Next, using an iterative, user-centered design process, we developed the SMART BP Visualization Application (SMART BP App, or App, hereafter), as shown in [Fig. 1]. During development, we asked for patient and care team input to inform design decisions.[17] [18] [19] The clinician-facing App is integrated into the EHR workflow view. It features a line graph with smoothing functions for longitudinal blood pressure data and color-coded goal ranges to aid understanding and clinical decision-making for both patients and clinicians in a clinical context. Focus groups informed its iterative design to meet the needs of both physicians and patients. Accurate and timely data were crucial for engagement and effective use. Both groups found the visualization clear, valued the inclusion of both home and clinic blood pressures, and appreciated the inclusion of goal ranges based on clinical guidelines. Annotations provided context, though physicians preferred automated options to reduce manual effort.[17] [18] During the design process, we conducted online perception studies with patients to evaluate how health literacy, numeracy, and graph literacy affect perceptions of hypertension control using data visualizations, finding that smoothed graphs led to more accurate judgments. These findings echo research that found that effective visualization design enhances understanding and reduces clinical uncertainty and inertia in hypertension management.[23] [24]

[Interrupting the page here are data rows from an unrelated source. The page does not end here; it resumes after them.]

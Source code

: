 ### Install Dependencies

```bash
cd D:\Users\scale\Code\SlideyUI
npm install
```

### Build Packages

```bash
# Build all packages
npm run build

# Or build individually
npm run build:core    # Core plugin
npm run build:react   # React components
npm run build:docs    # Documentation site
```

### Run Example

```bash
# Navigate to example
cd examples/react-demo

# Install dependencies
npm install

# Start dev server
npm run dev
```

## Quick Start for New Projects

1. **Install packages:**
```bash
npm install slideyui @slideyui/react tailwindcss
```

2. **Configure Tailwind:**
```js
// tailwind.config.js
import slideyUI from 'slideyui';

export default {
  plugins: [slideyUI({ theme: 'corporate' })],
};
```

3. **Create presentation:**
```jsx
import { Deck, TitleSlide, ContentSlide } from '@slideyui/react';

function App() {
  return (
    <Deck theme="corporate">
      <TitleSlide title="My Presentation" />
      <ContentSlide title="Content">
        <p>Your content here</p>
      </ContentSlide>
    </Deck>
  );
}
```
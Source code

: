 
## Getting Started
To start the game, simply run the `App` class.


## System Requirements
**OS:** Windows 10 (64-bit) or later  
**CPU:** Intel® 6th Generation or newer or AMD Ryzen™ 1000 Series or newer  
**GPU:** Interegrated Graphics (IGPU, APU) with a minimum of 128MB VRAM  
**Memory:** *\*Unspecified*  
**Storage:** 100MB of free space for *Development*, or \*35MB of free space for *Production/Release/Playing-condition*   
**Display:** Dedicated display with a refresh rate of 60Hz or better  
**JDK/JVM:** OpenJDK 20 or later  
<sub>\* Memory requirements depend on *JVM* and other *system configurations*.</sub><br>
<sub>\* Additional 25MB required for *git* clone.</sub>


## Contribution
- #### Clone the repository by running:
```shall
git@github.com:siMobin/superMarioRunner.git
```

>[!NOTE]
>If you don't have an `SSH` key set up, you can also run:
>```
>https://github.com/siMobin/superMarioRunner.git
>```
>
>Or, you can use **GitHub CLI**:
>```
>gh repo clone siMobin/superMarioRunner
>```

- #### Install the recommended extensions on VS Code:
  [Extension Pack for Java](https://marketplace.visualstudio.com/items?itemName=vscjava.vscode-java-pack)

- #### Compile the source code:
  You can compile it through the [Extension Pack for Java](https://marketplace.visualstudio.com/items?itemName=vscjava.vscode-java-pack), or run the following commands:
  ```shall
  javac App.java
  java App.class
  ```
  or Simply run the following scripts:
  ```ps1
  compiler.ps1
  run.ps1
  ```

Studying the tool's early implementation and clinical use, we learned that it was easier and more efficient than paper recordings for home blood pressure monitoring. However, using the App required proper EHR infrastructure and patient capability to enter blood pressure readings into the clinical record. Patients and clinicians alike noted concerns about workflows and data accuracy. Despite the concerns, the App enhanced patients' sense of importance in providing blood pressure data and helped physicians integrate these data into clinical decision-making, thus promoting better blood pressure control.[19] Although the challenges of using PGHD have been discussed in the literature, few studies have completed a robust evaluation of the process where numerous collaborators and end-users—such as the EHR vendor, health care system leaders, and care team members—contributed to the process of implementing a tool embedded in the clinical EHR utilizing directly entered PGHD)[42].
Objectives
Having described the tool development and evaluation, we now turn toward a discussion on implementation at our large academic health care system. In addition, we will cover how our study might inform future system-level implementations of home blood pressure data and other PGHD.[17] [18] [19] [25] Our objective is to describe early-implementation facilitating factors, identify problems yet to be solved, propose potential next steps for implementation and inquiry, and provide recommendations for leveraging PGHD in hypertension management with a focus on implementation, at scale, in large/academic health systems. To achieve these aims, we apply domains from the Consolidated Framework for Implementation Research (CFIR)—a flexible tool for understanding organizational change and innovation factors as predictors or critical factors of anticipated implementation outcomes—in our analysis and presentation of results.[26] [27] [28] Health science researchers commonly use CFIR domains—Innovation, Inner Setting, Outer Setting, Individuals, and Implementation Process—for implementation studies of chronic disease care management and EHR decision support.[27] [29] [30]
Methods
We qualitatively explore pre- and early-implementation factors for integrating PGHD into patients' and primary care clinicians' EHR interfaces and workflows using multiple data sources obtained over several years.[31] [32] [33] As part of the SMART BP App's iterative and participatory design process, our team recruited and enrolled family medicine and general internal medicine physicians caring for adult patients in rural and urban outpatient primary care settings, as well as institutional leaders (i.e., administrators and clinicians) affiliated with a midwestern academic health center. This study was approved by the University of Missouri Institutional Review Board (#2002623).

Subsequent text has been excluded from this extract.